- Why Metrics Matter
- Cyclomatic Complexity
- Coupling Metrics
- Combination Measures
- Conclusion
Cyclomatic Complexity
The first thing I would like to do in any essay where I describe a concept like cyclomatic complexity is to "de five-dollarize" the word. Cyclomatic complexity is nothing but a complex term that means “how hard is a given function to understand”. Strictly speaking, it measures the number of independent paths through a given piece of source code. It can range from 1, a simple routine with only one path, to hundreds in some programs I have seen over the years that do tasks such as, for example, contain single functions that span thousands of lines with many nested loops and decision points.

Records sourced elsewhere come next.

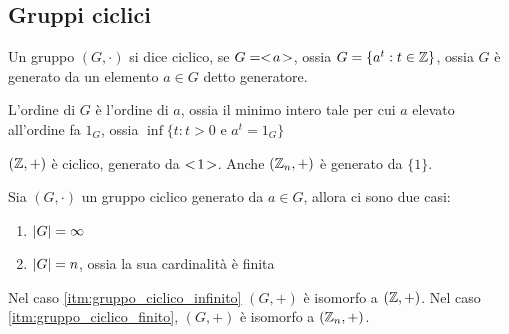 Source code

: \subsection{Gruppi ciclici}

\begin{defn}
Un gruppo $(G, \cdot)$ si dice ciclico, se $G = <\!{a}\!>$, ossia $G = \{ a^{t} : t \in \mathbb{Z} \}$, ossia $G$ \`e generato da un elemento $a \in G$ detto generatore.

L'ordine di $G$ \`e l'ordine di $a$, ossia il minimo intero tale per cui $a$ elevato all'ordine fa $1_G$, ossia $\inf \{ t : t > 0 \text{ e } a^t = 1_G \}$
\end{defn}

$(\mathbb{Z}, +)$ \`e ciclico, generato da $<\!{1}\!>$. Anche $(\mathbb{Z}_n, +)$ \`e generato da $\{ 1 \}$.

\begin{theorem}
Sia $(G, \cdot)$ un gruppo ciclico generato da $a \in G$, allora ci sono due casi:
\begin{enumerate}
    \item\label{itm:gruppo_ciclico_infinito} $\left\lvert{G}\right\rvert = \infty$
    \item\label{itm:gruppo_ciclico_finito} $\left\lvert{G}\right\rvert = n$, ossia la sua cardinalit\`a \`e finita
\end{enumerate}
Nel caso \ref{itm:gruppo_ciclico_infinito} $(G,+)$ \`e isomorfo a $(\mathbb{Z},+)$. Nel caso \ref{itm:gruppo_ciclico_finito}, $(G, +)$ \`e isomorfo a $(\mathbb{Z}_n, +)$.
\end{theorem}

So where do we find really high cyclomatic complexity? It tends to occur in cases where any sense of design has broken down, and teams devolve into "script-writing" in utility functions to get things done. One particularly egregious example I saw was a 10,000 line of code single function that converted a large set of data into various types of PDF files depending on various parts in the data set. Such routines tend to be a source of job security for someone in the organization, because it is usually only one or two people who know how to navigate it. Changing such monster routines tends to be a significant source of defects, usually adding more defects than it resolves.
However, the most costly examples tend not to be the single massive cyclomatic complexity monster that stands over a code base, but distributed high cyclomatic complexity that comes from inattention to good object-oriented modeling. A frequent sign of such problems occur when you have frequent use of switch statementsor similar constructs in languages outside the C family. Massive switch count usually reflects a deficiency in modeling, where responsibilities of various classes are being bundled in a single class. These violations of the Single Responsibility Principle tend to contribute towards making the code base far more complex than it needs to be.
Other contributors towards cyclomatic complexity occur when developers do not leverage the functional features of the language they are using. In C#, we might see code like this:
List<int> someLargeListOfNumbers = GetLargeList(); List<int> numberList = new List<int>(); foreach(int number in someLargeListOfNumbers) { if (number < 100) { numberList.Add(number); } }
While this was common code prior to 2008, most languages have gained functional programming features that make writing this kind of code much more concise and less error-prone:
var numberList = GetLargeList().Where( number => number < 100);
This example does in one line what the previous one did in nine, reads more clearly, and as you might expect, has far less cyclomatic complexity.